The present invention relates to devices and methods to facilitate minimally invasive assessment of the location and volume of bone lesions, including osteolytic lesions and other areas of bone loss.

One embodiment of the invention provides a method of assessing the location and volume of a lesion in a bone that comprises inserting a steerable catheter comprising an expandable structure, a suction member, and a steerable element into the bone along a longitudinal axis. The method further comprises steering the steerable element away from the longitudinal axis toward the lesion, removing cellular matter from the lesion using the suction member, and inflating the expandable structure with inflation medium to create a cavity defining the boundary of the lesion. The method also comprises measuring the volume of inflation medium in the expandable structure, thereby determining the volume of the cavity.

Another embodiment of the invention provides a method of assessing the volume of a lesion in a bone that comprises inserting a steerable catheter comprising an expandable structure, a suction member, and a steerable element into the bone. In this embodiment the steerable element includes integrated radiopaque markers. The method further includes the steps of steering the steerable element away from the longitudinal axis toward the lesion, removing cellular matter from the lesion using the suction member, and inflating the expandable structure with inflation medium to create a cavity defining the boundary of the lesion. The method also comprises imaging the cavity while the expandable structure is inflated, visualizing the radiopaque markers in the imaged cavity, and measuring the volume of inflation medium in the expandable structure, thereby determining the volume of the cavity.

Yet another embodiment of the present invention provides a method of assessing the volume of a lesion in a bone that comprises inserting a steerable catheter comprising an expandable structure, a suction member, and a steerable element into the bone. In this embodiment, the steerable element is connected to the expandable structure. The method further includes the steps of steering the steerable element away from the longitudinal axis toward the lesion, removing cellular matter from the lesion using the suction member, inflating the expandable structure with inflation medium to create a cavity defining the boundary of the lesion, and articulating the steerable element to change a configuration of the expandable structure. The method also comprises imaging the cavity while the expandable structure is inflated and measuring the volume of inflation medium in the expandable structure, thereby determining the volume of the lesion.
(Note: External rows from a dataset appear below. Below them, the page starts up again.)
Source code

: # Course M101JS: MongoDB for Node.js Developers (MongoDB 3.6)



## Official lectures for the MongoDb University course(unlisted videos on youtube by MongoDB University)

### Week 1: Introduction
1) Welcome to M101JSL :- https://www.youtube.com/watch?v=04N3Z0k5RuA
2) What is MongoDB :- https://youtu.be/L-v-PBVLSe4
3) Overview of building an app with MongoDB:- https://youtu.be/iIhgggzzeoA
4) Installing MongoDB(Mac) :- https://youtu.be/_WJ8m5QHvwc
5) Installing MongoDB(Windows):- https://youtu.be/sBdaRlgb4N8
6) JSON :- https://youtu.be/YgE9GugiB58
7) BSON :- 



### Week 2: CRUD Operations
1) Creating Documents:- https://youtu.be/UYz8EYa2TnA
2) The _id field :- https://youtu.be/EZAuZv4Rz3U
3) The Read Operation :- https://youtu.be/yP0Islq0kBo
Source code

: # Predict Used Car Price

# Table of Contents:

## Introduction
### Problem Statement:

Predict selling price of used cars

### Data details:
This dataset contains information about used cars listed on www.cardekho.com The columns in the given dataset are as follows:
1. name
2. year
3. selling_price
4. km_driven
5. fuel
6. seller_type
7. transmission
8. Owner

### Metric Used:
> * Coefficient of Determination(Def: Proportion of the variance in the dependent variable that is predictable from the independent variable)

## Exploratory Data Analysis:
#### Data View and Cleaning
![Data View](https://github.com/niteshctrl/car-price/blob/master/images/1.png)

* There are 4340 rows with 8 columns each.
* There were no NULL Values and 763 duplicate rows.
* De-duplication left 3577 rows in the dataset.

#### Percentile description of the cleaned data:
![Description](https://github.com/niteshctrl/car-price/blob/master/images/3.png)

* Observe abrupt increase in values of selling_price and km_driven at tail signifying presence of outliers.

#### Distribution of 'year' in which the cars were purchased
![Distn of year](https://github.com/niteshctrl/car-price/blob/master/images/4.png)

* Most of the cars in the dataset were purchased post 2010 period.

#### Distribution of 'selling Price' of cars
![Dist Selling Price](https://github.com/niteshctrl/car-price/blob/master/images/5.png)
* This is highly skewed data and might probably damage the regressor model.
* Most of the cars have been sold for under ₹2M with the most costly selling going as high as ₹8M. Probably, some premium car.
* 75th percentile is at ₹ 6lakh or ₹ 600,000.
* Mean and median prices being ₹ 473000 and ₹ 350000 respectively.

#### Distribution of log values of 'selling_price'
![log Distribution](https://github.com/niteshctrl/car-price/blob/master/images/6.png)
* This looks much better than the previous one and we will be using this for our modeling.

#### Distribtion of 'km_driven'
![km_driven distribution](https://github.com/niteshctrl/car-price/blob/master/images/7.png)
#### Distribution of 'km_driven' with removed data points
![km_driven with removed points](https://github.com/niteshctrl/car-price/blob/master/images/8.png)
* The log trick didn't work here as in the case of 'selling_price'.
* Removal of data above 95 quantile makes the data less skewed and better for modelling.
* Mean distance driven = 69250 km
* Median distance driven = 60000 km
In some embodiments of the present invention, the steerable catheter further comprises a controller that steers the steerable element.

In some embodiments of the present invention, the method further comprises filling the cavity with a material that sets to a hardened condition.

Further aspects, forms, embodiments, objects, features, benefits, and advantages of the present invention shall become apparent from the detailed drawings and descriptions provided herein.

BRIEF DESCRIPTION OF THE DRAWINGS

Aspects of the present disclosure are best understood from the following detailed description when read with the accompanying figures. It is emphasized that, in accordance with the standard practice in the industry, various features are not drawn to scale. In fact, the dimensions of the various features may be arbitrarily increased or reduced for clarity of discussion. In addition, the present disclosure may repeat reference numerals and/or letters in the various examples. This repetition is for the purpose of simplicity and clarity and does not in itself dictate a relationship between the various embodiments and/or configurations discussed.

FIGS. 1a and 1b are cross-sectional side views of a first embodiment of a steerable catheter with an expanded structure surrounding the tip of the steerable element. FIG. 1a shows the steerable catheter when the steerable element is straight. FIG. 1b shows the steerable catheter when the steerable element is curved.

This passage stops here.